I've been playing around with ASP.NET MVC and had a question. Or maybe its a concern that I am doing this wrong. Just working on a lame site to stretch my wings a bit. I am sorry this question is not at all concise.
Ok, here's the scenario. When the user visits home/index, the page should show a list of products and a list of articles. The file layout is such (DAL is my data access layer):
Controllers Home Index Views Home Index inherits from ViewPage Product List inherits from ViewUserControl<IEnumerable<DAL.Product>> Single inherits from ViewUserControl<DAL.Product> Article List inherits from ViewUserControl<IEnumerable<DAL.Article>> Single inherits from ViewUserControl<DAL.Article>
Controllers.HomeController.Index produces a View whose ViewData contains two entries, a IEnumerable and a IEnumerable.
View.Home.Index will use those view entries to call: Html.RenderPartial("~/Views/Product/List.ascx", ViewData["ProductList"]) and Html.RenderPartial("~/Views/Article/List.ascx", ViewData["ArticleList"])
View.Product.List will call foreach(Product product in View.Model) Html.RenderPartial("Single", product);
View.Article.List does something similar to View.Product.List
This approach fails however. The approach makes sense to me, but maybe someone with more experience with these MVC platforms will recognize a better way.
The above produces an error inside View.Product.List. The call to Html.RenderPartial("Single",...) complains that "Single" view was not found. The error indicates:
The partial view 'Single' could not be found. The following locations were searched: ~/Views/Home/Single.aspx ~/Views/Home/Single.ascx ~/Views/Shared/Single.aspx ~/Views/Shared/Single.ascx
Because I was calling RenderAction() from a view in Product, I expected the runtime to look for the "Single" view within Views\Product. It seems however the lookup is relative the controller which invoked the original view (/Controller/Home invoked /Views/Product) rather than the current view.
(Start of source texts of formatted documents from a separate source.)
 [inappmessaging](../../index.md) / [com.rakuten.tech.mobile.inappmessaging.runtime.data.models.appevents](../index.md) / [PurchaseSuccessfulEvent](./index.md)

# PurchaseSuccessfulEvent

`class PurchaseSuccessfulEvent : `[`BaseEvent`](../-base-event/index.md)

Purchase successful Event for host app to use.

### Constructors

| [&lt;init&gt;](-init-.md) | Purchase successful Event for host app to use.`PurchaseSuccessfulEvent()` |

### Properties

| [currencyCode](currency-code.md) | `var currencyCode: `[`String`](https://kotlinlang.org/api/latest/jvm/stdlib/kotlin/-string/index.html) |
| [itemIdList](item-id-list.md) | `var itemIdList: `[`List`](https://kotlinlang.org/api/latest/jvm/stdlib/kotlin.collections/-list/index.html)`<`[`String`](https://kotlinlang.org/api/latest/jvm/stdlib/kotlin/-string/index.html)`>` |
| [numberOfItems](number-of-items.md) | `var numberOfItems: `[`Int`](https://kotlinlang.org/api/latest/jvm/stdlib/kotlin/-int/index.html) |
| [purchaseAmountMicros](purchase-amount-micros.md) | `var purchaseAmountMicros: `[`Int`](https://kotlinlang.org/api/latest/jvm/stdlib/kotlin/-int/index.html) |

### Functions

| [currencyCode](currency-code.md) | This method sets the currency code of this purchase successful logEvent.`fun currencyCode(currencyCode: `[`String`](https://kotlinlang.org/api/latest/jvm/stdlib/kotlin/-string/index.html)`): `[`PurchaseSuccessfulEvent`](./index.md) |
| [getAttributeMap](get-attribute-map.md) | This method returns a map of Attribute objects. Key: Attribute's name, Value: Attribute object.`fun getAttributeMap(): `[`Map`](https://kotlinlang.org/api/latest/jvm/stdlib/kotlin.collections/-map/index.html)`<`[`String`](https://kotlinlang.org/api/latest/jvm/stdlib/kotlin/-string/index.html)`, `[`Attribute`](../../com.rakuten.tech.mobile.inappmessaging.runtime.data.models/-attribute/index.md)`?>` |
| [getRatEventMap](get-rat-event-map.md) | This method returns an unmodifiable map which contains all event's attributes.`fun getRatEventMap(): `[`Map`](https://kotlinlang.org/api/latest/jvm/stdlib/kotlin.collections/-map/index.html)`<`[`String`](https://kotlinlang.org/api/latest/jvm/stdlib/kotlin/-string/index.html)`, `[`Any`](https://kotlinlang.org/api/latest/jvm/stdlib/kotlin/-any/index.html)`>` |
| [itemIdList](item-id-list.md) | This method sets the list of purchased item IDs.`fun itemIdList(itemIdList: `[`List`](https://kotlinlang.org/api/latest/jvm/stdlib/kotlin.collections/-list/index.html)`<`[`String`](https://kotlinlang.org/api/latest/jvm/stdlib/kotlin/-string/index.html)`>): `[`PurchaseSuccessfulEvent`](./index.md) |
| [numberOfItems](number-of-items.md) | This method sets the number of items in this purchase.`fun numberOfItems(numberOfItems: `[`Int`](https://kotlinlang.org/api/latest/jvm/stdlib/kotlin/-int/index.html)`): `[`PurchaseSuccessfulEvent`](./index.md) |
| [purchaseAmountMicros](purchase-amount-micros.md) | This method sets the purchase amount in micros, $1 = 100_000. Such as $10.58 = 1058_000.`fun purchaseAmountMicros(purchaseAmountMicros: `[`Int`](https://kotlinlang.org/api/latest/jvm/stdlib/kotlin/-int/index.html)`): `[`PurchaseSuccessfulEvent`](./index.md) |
So I am able to fix this by changing Views\Product, such that:
View.Product.List will call foreach(Product product in View.Model) Html.RenderPartial("~/Views/Product/Single.ascx", product);
instead of
View.Product.List will call foreach(Product product in View.Model) Html.RenderPartial("Single", product);
This fix works but.. I do not understand why I needed to specify the full path of the view. It would make sense to me for the relative name to be interpreted relative to the current view's path rather than the original controller's view path. I cannot think of any useful case where interpreting the name relative to the controller's view instead of the current view is useful (except in the typical case where they are the same).
Around this time I should have a question mark? To emphasis this actually is a question.